Pacific Circuit by Alexis Madrigal (MCD)
The Oakland, Calif.–based contributing writer for the Atlantic digs deep into the recent history of a city long under-appreciated and under-served that has undergone head-turning changes throughout the rise of Silicon Valley. —JHM
Barbara by Joni Murphy (Astra)
Described as "Oppenheimer by way of Lucia Berlin," Murphy's character study follows the titular starlet as she navigates the twinned convulsions of Hollywood and history in the Atomic Age.

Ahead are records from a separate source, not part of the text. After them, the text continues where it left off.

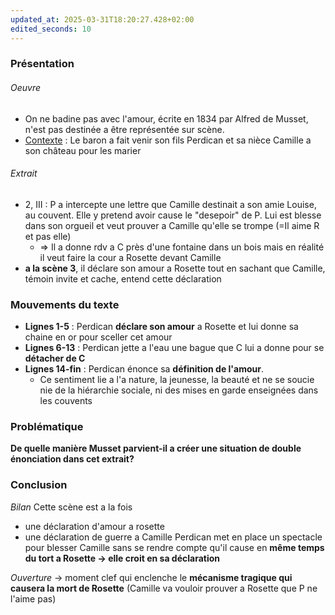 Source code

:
 ```yaml
---
updated_at: 2025-03-31T18:20:27.428+02:00
edited_seconds: 10
---
```

### Présentation
###### Oeuvre
- On ne badine pas avec l'amour, écrite en 1834 par Alfred de Musset, n'est pas destinée a être représentée sur scène.
- <u>Contexte</u> : Le baron a fait venir son fils Perdican et sa nièce Camille a son château pour les marier

###### Extrait
- 2, III : P a intercepte une lettre que Camille destinait a son amie Louise, au couvent. Elle y pretend avoir cause le "desepoir" de P. Lui est blesse dans son orgueil et veut prouver a Camille qu'elle se trompe (=Il aime R et pas elle)
	- => Il a donne rdv a C près d'une fontaine dans un bois mais en réalité il veut faire la cour a Rosette devant Camille
- **a la scène 3**, il déclare son amour a Rosette tout en sachant que Camille, témoin invite et cache, entend cette déclaration 
### Mouvements du texte 
- **Lignes 1-5** : Perdican **déclare son amour** a Rosette et lui donne sa chaine en or pour sceller cet amour
- **Lignes 6-13** : Perdican jette a l'eau une bague que C lui a donne pour se **détacher de C**
- **Lignes 14-fin** : Perdican énonce sa **définition de l'amour**. 
	- Ce sentiment lie a l'a nature, la jeunesse, la beauté et ne se soucie nie de la hiérarchie sociale, ni des mises en garde enseignées dans les couvents 

### Problématique
**De quelle manière Musset parvient-il a créer une situation de double énonciation dans cet extrait?**

### Conclusion 
*Bilan*
Cette scène est a la fois
- une déclaration d'amour a rosette
- une déclaration de guerre a Camille
Perdican met en place un spectacle pour blesser Camille sans se rendre compte qu'il cause en **même temps du tort a Rosette -> elle croit en sa déclaration**

*Ouverture*
 -> moment clef qui enclenche le **mécanisme tragique qui causera la mort de Rosette** (Camille va vouloir prouver a Rosette que P ne l'aime pas)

Sister Sinner by Claire Hoffman (FSG)
This biography of the fascinating Aimee Semple McPherson, America's most famous evangelist, takes religion, fame, and power as its subjects alongside McPherson, whose life was suffused with mystery and scandal. —SMS
Trauma Plot by Jamie Hood (Pantheon)
In this bold and layered memoir, Hood confronts three decades of sexual violence and searches for truth among the wreckage. Kate Zambreno calls Trauma Plot the work of "an American Annie Ernaux." —SMS
Hey You Assholes by Kyle Seibel (Clash)
Seibel’s debut story collection ranges widely from the down-and-out to the downright bizarre as he examines with heart and empathy the strife and struggle of his characters. —MJS
James Baldwin by Magdalena J. Zaborowska (Yale UP)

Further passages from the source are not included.